29 July 2019

SAR by WaterLOGSY?

Among ligand-based NMR methods, WaterLOGSY is nearly as popular as STD NMR. Normally the information obtained is limited: does a given small molecule bind to a protein or not? In a new paper in J. Enzyme Inhib. Med. Chem., Isabelle Krimm and collaborators at the Université de Lyon and University of York try to wring more data from this common experiment.

In WaterLOGSY, magnetization is transferred from water, to protein, and then to bound ligand. This can happen through multiple mechanisms, and even talented NMR spectroscopists have told me they have trouble understanding exactly what is going on. In short, the WaterLOGSY spectra of molecules bound to proteins show a change in sign compared to molecules that don’t bind. Examining ligands in the presence and absence of protein can thus provide evidence for whether a ligand binds.

The researchers go beyond this simple qualitative approach and look at changes in peaks corresponding to specific hydrogen atoms in each ligand. They define a “WLOGSY factor,” which shows an inverse correlation to solvent exposure. In other words, a smaller WLOGSY factor means that a given hydrogen atom in a ligand is more exposed to water, and thus less exposed to protein. If all the hydrogen atoms in a bound ligand have the same WLOGSY factor, this suggests either multiple binding modes, or that the ligand is completely enclosed by the protein. If, on the other hand, different hydrogen atoms in a bound ligand have different WLOGSY factors, this could provide information on the binding mode. This analysis is conceptually similar to the STD epitope mapping the Krimm lab described several years ago, and STD experiments were also run on the proteins here for comparison.

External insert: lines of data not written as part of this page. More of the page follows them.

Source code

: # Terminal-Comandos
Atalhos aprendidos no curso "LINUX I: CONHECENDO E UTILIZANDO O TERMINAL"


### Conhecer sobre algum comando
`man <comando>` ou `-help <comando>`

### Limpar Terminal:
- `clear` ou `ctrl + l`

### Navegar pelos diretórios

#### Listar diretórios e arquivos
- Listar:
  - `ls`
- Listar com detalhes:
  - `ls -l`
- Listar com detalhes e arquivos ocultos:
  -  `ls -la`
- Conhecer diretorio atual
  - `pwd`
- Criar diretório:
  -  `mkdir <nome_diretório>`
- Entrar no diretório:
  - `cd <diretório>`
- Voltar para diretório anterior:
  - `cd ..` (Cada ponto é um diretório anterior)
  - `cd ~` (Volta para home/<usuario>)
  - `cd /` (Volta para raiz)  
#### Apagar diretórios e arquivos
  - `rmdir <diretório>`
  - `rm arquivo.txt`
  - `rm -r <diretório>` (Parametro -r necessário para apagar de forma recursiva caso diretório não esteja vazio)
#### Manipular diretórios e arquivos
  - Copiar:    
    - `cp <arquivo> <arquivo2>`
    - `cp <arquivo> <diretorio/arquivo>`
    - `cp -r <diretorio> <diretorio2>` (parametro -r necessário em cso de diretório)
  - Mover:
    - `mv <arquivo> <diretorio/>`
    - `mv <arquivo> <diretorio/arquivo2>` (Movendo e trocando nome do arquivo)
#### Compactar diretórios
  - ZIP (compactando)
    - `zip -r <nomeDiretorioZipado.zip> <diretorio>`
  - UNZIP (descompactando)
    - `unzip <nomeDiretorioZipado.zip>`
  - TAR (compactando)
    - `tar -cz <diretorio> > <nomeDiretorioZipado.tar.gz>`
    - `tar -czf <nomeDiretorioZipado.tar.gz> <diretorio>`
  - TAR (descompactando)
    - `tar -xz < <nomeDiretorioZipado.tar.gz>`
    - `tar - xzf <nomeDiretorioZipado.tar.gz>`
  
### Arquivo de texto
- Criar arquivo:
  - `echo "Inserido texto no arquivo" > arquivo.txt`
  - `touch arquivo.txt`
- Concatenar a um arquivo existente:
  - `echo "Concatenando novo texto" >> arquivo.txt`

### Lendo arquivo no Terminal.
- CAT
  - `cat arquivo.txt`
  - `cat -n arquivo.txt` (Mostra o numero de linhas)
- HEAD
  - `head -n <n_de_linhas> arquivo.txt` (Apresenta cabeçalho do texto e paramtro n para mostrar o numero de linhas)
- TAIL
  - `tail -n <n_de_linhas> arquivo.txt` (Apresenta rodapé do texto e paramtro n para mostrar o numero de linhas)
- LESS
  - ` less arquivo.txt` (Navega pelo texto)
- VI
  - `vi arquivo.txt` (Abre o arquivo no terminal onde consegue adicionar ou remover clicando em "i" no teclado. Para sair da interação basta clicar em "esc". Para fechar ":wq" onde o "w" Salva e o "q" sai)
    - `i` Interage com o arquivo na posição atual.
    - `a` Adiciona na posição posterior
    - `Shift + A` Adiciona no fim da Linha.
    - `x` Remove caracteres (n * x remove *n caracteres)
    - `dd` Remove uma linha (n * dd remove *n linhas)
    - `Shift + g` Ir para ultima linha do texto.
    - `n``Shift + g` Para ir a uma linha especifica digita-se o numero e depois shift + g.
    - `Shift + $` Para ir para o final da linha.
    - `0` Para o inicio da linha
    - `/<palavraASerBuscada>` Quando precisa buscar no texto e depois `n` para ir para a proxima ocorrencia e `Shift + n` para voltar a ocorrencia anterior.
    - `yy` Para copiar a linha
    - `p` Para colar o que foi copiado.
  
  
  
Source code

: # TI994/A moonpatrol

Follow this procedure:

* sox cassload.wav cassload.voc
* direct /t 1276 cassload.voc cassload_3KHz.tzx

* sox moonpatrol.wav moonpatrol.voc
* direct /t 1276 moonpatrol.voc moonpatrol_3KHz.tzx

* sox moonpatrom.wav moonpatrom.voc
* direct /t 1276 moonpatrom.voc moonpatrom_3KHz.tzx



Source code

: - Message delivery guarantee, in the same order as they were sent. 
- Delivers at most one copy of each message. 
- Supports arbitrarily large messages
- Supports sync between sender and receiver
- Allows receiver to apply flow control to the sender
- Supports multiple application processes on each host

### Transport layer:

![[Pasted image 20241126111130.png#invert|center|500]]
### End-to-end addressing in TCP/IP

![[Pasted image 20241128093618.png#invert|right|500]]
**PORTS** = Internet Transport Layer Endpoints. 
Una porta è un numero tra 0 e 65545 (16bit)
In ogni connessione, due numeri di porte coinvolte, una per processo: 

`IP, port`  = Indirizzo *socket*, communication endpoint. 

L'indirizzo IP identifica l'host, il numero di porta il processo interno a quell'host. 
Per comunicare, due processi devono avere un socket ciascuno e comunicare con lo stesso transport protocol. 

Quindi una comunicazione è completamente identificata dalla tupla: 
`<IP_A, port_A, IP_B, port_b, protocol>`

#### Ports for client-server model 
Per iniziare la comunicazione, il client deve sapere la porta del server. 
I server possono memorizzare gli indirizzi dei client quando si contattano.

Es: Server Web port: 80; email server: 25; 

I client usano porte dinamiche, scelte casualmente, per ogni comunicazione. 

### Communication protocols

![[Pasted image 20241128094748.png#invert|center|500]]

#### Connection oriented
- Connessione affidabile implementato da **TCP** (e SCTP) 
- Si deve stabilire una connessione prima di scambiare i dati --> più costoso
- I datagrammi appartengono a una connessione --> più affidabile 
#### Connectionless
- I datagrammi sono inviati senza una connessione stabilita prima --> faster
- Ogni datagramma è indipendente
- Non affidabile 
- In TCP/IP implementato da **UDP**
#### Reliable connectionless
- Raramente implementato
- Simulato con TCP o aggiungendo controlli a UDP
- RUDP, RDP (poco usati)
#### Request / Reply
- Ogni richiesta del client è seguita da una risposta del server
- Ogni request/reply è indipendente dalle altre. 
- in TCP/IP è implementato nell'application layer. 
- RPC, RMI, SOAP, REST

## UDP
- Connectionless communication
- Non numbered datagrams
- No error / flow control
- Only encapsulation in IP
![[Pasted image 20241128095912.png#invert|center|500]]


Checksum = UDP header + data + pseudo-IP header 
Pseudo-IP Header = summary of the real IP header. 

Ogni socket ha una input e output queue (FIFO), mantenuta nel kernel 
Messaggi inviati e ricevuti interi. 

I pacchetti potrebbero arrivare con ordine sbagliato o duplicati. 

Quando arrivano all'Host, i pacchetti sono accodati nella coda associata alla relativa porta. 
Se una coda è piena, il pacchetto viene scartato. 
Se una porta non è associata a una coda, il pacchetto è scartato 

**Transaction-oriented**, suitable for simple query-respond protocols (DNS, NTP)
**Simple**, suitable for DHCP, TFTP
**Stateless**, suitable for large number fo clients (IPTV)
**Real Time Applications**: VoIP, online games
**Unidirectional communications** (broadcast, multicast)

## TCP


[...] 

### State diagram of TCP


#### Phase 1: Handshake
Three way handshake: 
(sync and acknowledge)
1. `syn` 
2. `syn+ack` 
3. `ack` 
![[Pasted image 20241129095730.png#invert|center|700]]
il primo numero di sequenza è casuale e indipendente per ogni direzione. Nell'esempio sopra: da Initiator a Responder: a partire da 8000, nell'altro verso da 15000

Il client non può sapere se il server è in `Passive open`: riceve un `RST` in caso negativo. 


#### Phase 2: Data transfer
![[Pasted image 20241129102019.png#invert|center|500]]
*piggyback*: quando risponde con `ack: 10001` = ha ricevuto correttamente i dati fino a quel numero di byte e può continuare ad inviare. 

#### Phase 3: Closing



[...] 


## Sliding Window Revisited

To validate the approach, the researchers tested six proteins (with molecular weights ranging from 22 to 180 kDa) for which fragment ligands had been previously identified with affinities from 50 µM to worse than 1 mM. Screens were done using 400 µM fragment and 5 to 20 µM protein. (NMR aficionados, please see the paper for details on the effects of mixing times and ligand exchangeable protons.)

The results look pretty impressive: for PRDX5, HSP90, Bcl-xL, Mcl-1, and glycogen phosphorylase, the ligand hydrogen atoms previously shown to be solvent exposed from crystallographic or two-dimensional NMR structures do in fact show reduced WLOGSY factors. In the case of human serum albumin, a ligand showed uniform WLOGSY factors, suggesting multiple binding modes, as expected given the multiple promiscuous binding sites on this protein.

To a non-NMR spectroscopist such as myself, this seems like a useful approach for obtaining binding information in the absence of crystallographic data. It also seems easier to run than the LOGSY titration we highlighted a couple years ago. But the first word of this blog is “Practical.” We recently discussed work demonstrating that STD NMR data is perhaps not as easily interpretable as many assume. Have you tried anything like this yourself, and if so how well does it actually work?

22 July 2019

Fragments vs the PWWP1 domain of NSD3: a chemical probe

Epigenetics is a topic we’ve covered frequently at Practical Fragments. Much attention has been focused on bromodomains, which recognize acetylated lysine residues. However, lysine side chains are also methylated to affect gene expression. The PWWP1 domain of the protein NSD3 (NSD3-PWWP1) recognizes these modified lysines. This protein is amplified in several tumour types, and so makes an intriguing cancer target. At the CHI DDC conference last year Jark Böttcher presented how Boehringer Ingelheim and a large multinational group of collaborators developed a chemical probe for NSD3. The story now appears in Nat. Chem. Biol. (and see here for a fun animated short set to music).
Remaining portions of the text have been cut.